* _PROBLEM TO SOLVE_
When you find the word "Ahmed" in a line of the entries, please copy the whole line.

* _MATERIAL PROVIDED_
*** Begin section ***

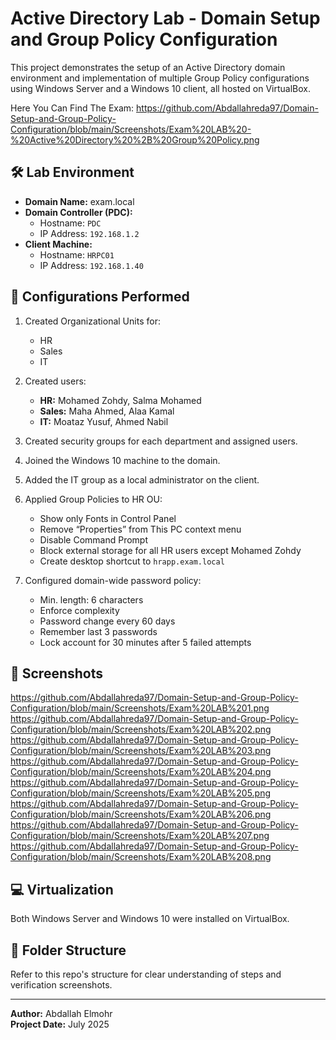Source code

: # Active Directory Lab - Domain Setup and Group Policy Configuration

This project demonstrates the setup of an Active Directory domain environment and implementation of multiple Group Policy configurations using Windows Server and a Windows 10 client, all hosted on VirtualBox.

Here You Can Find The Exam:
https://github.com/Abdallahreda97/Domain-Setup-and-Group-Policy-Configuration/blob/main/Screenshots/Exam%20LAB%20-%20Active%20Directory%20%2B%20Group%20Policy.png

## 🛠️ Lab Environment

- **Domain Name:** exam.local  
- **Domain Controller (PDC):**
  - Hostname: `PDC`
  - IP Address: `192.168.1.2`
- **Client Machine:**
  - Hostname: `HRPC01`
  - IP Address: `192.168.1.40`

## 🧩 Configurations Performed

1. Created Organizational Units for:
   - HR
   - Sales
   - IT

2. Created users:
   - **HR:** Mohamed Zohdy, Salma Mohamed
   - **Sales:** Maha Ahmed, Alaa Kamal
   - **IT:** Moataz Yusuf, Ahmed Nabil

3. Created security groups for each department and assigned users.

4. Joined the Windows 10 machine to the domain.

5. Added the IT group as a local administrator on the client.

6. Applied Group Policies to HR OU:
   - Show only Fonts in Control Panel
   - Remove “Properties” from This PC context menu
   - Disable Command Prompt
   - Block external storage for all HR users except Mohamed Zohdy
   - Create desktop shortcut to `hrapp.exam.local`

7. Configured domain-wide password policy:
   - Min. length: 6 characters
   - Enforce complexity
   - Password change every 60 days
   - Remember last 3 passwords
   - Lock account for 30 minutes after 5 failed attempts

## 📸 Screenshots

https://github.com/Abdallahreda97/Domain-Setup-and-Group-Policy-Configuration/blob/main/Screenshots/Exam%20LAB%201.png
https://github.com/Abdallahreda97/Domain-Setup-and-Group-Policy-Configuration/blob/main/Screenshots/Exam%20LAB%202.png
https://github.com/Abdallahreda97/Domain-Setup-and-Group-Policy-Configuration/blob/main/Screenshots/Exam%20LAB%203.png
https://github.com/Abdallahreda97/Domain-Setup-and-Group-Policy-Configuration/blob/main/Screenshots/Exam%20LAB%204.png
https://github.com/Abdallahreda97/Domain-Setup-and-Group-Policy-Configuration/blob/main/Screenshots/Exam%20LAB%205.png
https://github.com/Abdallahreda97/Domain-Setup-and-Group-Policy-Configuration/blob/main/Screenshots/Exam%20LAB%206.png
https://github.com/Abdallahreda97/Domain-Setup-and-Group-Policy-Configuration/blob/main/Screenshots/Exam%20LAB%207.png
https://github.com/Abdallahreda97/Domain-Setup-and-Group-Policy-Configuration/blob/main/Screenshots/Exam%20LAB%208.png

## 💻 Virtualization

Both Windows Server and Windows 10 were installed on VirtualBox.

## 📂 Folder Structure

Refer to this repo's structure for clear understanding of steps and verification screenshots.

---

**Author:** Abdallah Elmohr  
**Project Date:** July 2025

*** End section ***
*** Begin section ***

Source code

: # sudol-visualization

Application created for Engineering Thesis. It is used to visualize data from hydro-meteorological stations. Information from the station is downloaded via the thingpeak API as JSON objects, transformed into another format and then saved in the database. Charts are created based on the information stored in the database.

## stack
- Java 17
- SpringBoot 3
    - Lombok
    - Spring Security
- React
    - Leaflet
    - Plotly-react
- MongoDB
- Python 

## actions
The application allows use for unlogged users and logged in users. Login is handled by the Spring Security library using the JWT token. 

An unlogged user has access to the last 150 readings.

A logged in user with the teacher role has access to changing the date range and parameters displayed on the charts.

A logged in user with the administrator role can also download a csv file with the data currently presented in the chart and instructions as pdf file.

*** End section ***
*** Begin section ***

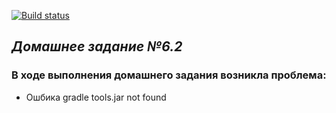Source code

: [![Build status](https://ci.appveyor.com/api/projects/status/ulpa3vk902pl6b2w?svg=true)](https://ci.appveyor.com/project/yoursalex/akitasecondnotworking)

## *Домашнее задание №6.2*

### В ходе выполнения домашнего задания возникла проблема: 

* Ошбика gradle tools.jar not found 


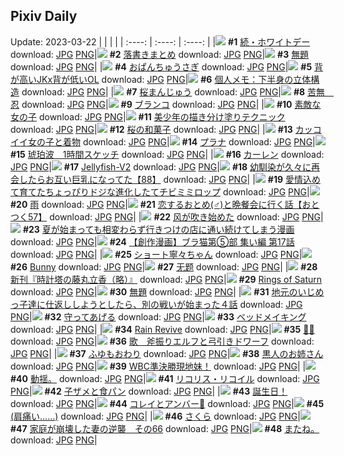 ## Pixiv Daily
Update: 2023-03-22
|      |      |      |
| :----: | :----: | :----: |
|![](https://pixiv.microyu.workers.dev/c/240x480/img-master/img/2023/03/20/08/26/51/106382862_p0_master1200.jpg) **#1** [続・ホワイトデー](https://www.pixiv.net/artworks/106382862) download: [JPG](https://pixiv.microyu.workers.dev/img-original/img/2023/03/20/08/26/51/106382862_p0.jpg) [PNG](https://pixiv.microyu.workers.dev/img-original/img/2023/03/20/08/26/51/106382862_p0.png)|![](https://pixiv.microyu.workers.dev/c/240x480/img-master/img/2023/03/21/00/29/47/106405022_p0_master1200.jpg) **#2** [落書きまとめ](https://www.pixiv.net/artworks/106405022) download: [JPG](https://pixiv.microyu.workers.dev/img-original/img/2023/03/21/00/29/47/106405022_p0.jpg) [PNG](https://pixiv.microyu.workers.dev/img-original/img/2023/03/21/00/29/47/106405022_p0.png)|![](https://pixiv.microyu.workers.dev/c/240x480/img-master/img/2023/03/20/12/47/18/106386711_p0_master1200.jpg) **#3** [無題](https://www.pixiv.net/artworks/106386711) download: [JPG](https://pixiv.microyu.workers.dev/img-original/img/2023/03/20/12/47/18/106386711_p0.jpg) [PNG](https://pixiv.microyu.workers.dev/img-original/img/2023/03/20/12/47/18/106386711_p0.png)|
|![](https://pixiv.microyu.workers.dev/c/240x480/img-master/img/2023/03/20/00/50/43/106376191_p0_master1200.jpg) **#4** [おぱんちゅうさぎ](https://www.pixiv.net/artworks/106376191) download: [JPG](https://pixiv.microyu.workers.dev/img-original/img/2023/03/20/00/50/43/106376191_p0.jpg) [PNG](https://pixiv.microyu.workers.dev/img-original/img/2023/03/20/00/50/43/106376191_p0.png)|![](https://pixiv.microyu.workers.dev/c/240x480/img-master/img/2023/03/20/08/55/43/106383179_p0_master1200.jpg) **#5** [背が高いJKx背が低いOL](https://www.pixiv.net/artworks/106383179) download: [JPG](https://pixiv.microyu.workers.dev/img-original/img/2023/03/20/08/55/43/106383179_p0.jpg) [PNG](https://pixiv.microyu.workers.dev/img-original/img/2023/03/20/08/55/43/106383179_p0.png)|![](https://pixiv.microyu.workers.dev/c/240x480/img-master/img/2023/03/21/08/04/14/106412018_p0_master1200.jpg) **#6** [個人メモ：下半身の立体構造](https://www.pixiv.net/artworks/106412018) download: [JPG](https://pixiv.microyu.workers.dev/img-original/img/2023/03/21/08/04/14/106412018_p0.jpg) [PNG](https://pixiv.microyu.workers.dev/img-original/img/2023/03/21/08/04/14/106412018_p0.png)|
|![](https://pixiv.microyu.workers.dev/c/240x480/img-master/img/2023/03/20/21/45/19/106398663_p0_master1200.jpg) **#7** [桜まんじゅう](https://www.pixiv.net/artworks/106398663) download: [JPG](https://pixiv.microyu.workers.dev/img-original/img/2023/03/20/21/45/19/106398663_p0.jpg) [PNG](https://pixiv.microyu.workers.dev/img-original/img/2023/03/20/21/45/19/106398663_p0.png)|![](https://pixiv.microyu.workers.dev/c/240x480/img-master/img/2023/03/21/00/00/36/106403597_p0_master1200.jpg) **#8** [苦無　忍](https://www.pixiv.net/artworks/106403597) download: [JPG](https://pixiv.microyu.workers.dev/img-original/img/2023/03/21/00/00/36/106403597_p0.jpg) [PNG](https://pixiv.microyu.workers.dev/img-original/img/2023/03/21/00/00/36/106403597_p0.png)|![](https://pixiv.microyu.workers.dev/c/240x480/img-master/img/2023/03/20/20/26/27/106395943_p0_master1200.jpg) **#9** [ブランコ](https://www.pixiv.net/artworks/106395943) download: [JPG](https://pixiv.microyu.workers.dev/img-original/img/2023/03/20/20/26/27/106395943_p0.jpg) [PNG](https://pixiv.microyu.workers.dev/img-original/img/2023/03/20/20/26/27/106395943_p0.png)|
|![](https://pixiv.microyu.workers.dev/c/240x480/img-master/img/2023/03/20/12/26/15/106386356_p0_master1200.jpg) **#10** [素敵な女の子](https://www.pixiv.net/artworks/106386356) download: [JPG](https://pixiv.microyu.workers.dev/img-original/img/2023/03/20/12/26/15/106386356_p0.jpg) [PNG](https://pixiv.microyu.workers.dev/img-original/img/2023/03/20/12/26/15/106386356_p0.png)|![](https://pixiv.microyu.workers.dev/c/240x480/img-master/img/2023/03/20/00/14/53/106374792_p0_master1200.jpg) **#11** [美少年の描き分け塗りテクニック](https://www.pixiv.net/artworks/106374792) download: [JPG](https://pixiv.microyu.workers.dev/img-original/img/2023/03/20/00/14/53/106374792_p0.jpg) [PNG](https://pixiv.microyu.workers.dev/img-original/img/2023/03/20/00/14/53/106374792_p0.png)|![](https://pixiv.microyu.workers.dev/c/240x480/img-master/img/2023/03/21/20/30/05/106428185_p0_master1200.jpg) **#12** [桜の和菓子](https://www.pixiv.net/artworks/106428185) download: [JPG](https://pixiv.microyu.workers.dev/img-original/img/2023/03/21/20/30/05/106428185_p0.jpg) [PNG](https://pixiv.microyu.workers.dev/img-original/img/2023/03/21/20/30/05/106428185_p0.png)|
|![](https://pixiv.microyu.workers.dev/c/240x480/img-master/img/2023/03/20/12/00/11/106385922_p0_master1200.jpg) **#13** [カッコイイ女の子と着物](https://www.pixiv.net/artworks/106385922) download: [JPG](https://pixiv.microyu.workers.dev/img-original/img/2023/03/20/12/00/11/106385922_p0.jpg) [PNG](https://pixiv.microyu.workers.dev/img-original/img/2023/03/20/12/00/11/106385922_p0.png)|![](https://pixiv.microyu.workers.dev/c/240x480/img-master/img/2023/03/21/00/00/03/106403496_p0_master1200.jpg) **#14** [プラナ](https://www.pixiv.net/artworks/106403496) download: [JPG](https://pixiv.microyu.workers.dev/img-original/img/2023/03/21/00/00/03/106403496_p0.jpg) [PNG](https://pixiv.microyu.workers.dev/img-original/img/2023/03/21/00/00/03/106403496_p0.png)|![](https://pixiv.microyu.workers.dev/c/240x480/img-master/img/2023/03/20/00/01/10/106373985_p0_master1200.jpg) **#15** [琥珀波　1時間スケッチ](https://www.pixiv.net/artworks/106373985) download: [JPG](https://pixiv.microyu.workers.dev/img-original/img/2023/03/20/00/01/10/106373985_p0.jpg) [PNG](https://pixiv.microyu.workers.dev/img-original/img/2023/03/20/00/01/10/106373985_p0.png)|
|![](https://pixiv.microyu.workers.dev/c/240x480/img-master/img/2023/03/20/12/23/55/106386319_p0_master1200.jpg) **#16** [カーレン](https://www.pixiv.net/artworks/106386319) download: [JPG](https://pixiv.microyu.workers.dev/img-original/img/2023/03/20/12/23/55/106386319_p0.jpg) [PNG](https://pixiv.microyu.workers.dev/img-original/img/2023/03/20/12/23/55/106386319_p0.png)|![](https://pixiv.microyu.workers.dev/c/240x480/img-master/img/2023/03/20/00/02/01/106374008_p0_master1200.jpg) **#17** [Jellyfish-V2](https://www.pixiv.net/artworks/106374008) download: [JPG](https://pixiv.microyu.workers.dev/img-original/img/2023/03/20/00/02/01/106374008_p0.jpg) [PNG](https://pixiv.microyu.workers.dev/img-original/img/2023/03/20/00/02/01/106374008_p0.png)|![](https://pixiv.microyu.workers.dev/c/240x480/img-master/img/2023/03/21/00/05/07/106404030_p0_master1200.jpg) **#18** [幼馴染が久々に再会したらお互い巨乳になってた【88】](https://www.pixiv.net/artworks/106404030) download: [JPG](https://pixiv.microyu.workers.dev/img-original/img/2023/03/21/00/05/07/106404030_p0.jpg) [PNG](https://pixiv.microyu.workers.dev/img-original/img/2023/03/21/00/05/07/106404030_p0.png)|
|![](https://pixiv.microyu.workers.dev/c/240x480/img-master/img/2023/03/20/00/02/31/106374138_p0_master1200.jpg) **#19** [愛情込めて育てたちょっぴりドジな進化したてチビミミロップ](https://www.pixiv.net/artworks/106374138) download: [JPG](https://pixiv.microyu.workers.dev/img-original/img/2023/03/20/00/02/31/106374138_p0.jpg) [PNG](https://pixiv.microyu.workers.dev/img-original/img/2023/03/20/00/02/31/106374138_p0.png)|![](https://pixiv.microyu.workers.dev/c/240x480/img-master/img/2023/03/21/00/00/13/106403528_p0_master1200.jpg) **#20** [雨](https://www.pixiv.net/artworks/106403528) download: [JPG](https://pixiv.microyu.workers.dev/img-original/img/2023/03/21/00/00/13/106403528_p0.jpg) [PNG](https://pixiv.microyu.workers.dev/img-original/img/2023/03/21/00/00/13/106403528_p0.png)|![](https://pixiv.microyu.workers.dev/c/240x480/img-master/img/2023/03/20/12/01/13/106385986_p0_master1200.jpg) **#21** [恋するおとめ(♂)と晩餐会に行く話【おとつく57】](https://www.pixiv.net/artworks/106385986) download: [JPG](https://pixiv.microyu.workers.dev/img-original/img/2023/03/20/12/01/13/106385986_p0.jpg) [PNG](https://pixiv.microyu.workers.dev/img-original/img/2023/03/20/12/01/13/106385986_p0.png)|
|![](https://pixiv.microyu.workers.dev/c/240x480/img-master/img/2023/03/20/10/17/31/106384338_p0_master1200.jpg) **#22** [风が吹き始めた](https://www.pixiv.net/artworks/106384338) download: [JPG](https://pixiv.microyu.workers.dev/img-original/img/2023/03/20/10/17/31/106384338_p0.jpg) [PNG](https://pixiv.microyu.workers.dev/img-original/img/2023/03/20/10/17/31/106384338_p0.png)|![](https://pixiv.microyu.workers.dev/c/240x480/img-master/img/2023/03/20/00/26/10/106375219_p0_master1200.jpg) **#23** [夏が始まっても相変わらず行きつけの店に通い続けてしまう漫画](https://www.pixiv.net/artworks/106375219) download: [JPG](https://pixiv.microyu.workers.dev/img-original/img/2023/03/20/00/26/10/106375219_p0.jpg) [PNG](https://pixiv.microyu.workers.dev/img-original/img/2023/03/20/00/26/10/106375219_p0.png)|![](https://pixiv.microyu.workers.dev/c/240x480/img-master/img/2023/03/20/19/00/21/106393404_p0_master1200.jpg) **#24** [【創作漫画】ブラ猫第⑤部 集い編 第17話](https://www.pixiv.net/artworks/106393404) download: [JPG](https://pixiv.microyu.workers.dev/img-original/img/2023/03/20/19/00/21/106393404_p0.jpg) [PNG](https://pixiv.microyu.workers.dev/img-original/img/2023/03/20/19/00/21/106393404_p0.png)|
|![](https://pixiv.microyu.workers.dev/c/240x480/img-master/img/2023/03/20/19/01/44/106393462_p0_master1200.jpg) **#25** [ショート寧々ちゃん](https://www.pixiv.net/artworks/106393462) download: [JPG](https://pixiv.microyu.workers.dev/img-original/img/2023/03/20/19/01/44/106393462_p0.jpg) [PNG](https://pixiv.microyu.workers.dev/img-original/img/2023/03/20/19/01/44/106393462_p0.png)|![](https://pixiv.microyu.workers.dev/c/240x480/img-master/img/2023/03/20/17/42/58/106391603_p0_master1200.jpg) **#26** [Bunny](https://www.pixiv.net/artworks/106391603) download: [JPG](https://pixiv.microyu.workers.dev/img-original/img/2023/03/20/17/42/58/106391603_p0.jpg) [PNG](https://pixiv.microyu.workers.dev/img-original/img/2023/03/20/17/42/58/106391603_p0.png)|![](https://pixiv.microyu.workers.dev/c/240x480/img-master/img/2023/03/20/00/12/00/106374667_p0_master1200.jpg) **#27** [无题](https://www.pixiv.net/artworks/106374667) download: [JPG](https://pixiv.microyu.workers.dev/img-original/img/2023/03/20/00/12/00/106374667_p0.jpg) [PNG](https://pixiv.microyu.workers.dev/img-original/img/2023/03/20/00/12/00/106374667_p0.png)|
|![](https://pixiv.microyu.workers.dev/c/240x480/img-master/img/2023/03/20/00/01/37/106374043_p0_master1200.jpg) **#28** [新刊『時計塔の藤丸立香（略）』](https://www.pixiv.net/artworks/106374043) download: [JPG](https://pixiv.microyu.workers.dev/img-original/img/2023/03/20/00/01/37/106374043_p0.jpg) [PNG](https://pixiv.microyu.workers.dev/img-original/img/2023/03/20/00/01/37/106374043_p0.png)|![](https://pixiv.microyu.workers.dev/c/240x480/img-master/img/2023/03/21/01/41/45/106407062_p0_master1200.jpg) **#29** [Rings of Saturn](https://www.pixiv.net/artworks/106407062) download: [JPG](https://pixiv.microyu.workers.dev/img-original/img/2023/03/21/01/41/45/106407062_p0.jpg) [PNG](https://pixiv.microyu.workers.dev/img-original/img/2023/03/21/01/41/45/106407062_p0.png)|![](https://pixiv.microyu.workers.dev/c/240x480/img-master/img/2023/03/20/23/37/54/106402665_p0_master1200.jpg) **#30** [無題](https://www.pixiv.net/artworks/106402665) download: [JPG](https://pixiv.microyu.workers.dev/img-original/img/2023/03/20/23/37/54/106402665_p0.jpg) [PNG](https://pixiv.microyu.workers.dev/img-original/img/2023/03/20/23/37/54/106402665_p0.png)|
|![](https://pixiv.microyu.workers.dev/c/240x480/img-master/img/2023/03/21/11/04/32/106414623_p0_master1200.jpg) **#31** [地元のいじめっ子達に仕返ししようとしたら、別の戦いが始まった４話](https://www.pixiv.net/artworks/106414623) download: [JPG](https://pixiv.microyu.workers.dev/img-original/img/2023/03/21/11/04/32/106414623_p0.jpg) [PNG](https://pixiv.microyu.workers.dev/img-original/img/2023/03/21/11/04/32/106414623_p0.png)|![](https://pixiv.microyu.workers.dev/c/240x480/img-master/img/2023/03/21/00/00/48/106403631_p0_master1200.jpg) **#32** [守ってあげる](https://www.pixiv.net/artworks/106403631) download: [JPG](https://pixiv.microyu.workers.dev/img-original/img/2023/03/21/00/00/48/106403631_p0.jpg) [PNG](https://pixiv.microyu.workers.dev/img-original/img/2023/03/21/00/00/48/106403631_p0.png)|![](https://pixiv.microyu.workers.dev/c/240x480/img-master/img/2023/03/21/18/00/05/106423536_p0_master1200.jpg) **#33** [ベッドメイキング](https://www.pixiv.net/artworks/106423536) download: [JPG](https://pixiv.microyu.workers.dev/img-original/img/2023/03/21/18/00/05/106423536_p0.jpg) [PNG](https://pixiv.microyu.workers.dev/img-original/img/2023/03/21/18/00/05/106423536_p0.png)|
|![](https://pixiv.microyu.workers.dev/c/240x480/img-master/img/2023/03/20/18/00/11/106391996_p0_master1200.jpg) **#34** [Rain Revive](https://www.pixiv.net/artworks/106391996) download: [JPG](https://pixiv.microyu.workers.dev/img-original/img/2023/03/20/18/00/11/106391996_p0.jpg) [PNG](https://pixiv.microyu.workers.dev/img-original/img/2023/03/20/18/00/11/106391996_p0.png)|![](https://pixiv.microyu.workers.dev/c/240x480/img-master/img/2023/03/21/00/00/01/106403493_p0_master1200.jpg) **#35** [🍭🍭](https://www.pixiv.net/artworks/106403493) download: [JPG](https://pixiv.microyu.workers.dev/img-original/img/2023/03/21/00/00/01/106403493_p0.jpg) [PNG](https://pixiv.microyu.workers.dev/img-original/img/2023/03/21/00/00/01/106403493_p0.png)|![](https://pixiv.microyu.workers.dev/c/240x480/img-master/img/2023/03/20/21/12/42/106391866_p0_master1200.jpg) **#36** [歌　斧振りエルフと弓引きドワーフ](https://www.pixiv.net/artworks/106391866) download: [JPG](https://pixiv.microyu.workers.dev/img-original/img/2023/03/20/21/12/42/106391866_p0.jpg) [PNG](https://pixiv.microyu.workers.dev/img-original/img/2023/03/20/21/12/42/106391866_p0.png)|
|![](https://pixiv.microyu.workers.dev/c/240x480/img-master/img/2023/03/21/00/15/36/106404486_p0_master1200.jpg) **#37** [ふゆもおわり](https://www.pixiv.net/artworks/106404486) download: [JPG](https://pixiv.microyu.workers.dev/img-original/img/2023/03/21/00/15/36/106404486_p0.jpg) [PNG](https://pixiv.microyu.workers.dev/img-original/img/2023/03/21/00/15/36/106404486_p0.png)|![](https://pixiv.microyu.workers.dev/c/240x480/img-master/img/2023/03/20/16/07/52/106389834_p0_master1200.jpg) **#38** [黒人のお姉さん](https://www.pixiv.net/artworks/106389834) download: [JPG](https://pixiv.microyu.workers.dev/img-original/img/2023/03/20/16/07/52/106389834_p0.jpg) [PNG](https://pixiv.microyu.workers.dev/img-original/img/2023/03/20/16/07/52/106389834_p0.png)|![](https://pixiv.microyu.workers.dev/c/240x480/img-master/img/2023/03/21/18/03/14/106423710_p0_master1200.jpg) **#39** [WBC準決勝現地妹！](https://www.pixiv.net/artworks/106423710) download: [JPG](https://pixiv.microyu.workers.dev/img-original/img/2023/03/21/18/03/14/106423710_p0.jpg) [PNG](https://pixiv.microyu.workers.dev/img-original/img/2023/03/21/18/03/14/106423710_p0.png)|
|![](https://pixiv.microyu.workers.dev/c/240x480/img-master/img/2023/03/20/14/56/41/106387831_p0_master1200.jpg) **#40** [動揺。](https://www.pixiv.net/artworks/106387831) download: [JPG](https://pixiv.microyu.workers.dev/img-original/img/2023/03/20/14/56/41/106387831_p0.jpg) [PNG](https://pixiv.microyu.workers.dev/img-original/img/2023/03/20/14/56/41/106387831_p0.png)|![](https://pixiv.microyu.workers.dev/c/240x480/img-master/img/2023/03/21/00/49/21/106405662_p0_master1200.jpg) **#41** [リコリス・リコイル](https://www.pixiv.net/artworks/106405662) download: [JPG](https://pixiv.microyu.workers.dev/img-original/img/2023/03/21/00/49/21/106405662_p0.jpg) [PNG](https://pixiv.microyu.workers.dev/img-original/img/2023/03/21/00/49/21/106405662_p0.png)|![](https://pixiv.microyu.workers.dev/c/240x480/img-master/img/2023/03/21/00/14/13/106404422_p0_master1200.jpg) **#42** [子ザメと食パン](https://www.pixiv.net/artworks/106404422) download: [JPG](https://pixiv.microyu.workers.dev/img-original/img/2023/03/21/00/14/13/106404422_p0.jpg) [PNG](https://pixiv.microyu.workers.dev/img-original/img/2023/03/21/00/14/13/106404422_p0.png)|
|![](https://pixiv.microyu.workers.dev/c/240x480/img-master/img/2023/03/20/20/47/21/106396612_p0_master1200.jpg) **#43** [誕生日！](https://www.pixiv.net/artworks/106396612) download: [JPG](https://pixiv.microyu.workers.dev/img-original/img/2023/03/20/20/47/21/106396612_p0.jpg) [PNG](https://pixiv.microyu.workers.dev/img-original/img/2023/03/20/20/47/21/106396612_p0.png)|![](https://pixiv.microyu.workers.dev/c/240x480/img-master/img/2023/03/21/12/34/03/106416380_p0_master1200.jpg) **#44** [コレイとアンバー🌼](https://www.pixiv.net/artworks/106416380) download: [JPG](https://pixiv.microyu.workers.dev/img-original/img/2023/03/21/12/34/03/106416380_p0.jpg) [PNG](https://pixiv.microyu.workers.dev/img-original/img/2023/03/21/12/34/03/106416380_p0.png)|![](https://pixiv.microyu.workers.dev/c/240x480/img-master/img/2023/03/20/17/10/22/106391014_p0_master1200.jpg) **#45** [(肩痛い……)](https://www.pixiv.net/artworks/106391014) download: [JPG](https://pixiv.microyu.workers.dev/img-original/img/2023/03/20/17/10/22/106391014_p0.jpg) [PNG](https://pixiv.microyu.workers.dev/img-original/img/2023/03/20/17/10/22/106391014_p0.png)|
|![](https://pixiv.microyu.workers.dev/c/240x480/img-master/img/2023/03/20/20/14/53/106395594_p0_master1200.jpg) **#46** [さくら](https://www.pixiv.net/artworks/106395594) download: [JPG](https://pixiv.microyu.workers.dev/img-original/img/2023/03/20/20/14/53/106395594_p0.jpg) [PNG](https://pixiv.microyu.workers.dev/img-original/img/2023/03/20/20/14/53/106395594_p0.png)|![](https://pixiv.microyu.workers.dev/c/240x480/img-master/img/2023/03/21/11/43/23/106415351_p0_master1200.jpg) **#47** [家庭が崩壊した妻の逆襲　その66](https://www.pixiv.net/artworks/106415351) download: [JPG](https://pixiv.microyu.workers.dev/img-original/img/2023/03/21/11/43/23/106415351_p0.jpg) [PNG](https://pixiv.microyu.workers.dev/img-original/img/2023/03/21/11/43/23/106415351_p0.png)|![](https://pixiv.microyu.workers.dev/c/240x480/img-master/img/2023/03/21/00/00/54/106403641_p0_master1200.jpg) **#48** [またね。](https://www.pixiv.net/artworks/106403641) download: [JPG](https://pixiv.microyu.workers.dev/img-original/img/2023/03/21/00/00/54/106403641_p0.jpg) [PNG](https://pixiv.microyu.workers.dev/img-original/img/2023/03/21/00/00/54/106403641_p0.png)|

*** End section ***

* _RESULT OF THE TASK_
   - **Sales:** Maha Ahmed, Alaa Kamal
   - **IT:** Moataz Yusuf, Ahmed Nabil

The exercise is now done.